[Records from a collection]
Start of Block

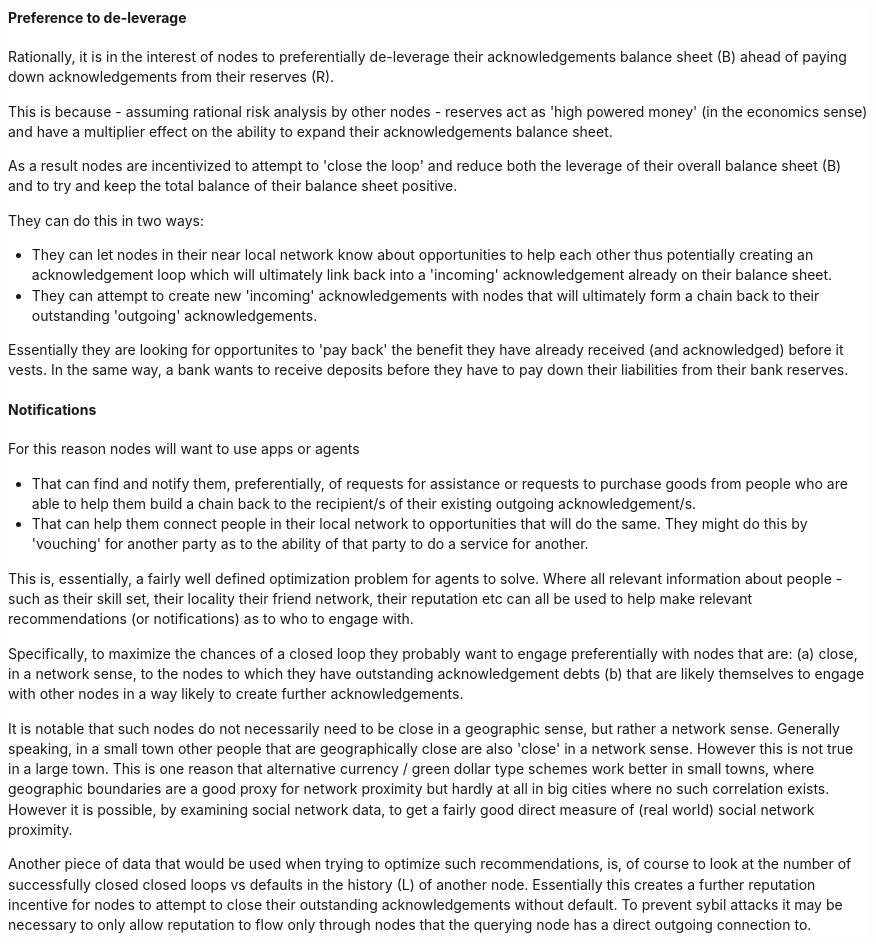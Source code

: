 #### Preference to de-leverage 

Rationally, it is in the interest of nodes to preferentially de-leverage their acknowledgements balance sheet (B) ahead of paying down acknowledgements from their reserves (R). 

This is because - assuming rational risk analysis by other nodes - reserves act as 'high powered money' (in the economics sense) and have a multiplier effect on the ability to expand their acknowledgements balance sheet.

As a result nodes are incentivized to attempt to 'close the loop' and reduce both the leverage of their overall balance sheet (B) and to try and keep the total balance of their balance sheet positive. 

They can do this in two ways:
- They can let nodes in their near local network know about opportunities to help each other thus potentially creating an acknowledgement loop which will ultimately link back into a 'incoming' acknowledgement already on their balance sheet.
- They can attempt to create new 'incoming' acknowledgements with nodes that will ultimately form a chain back to their outstanding 'outgoing' acknowledgements.

Essentially they are looking for opportunites to 'pay back' the benefit they have already received (and acknowledged) before it vests. In the same way, a bank wants to receive deposits before they have to pay down their liabilities from their bank reserves. 

#### Notifications 

For this reason nodes will want to use apps or agents
- That can find and notify them, preferentially, of requests for assistance or requests to purchase goods from people who are able to help them build a chain back to the recipient/s of their existing outgoing acknowledgement/s. 
- That can help them connect people in their local network to opportunities that will do the same. They might do this by 'vouching' for another party as to the ability of that party to do a service for another. 

This is, essentially, a fairly well defined optimization problem for agents to solve. Where all relevant information about people - such as their skill set, their locality their friend network, their reputation etc can all be used to help make relevant recommendations (or notifications) as to who to engage with.

Specifically, to maximize the chances of a closed loop they probably want to engage preferentially with nodes that are:
(a) close, in a network sense, to the nodes to which they have outstanding acknowledgement debts
(b) that are likely themselves to engage with other nodes in a way likely to create further acknowledgements. 

It is notable that such nodes do not necessarily need to be close in a geographic sense, but rather a network sense. Generally speaking, in a small town other people that are geographically close are also 'close' in a network sense. However this is not true in a large town. This is one reason that alternative currency / green dollar type schemes work better in small towns, where geographic boundaries are a good proxy for network proximity but hardly at all in big cities where no such correlation exists. However it is possible, by examining social network data, to get a fairly good direct measure of (real world) social network proximity.

Another piece of data that would be used when trying to optimize such recommendations, is, of course to look at the number of successfully closed closed loops vs defaults in the history (L) of another node. Essentially this creates a further reputation incentive for nodes to attempt to close their outstanding acknowledgements without default. To prevent sybil attacks it may be necessary to only allow reputation to flow only through nodes that the querying node has a direct outgoing connection to.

End of Block

**Description of the task**: Among the records above, find each line holding "down" and list it.

**Task output**:
Rationally, it is in the interest of nodes to preferentially de-leverage their acknowledgements balance sheet (B) ahead of paying down acknowledgements from their reserves (R). 
Essentially they are looking for opportunites to 'pay back' the benefit they have already received (and acknowledged) before it vests. In the same way, a bank wants to receive deposits before they have to pay down their liabilities from their bank reserves. 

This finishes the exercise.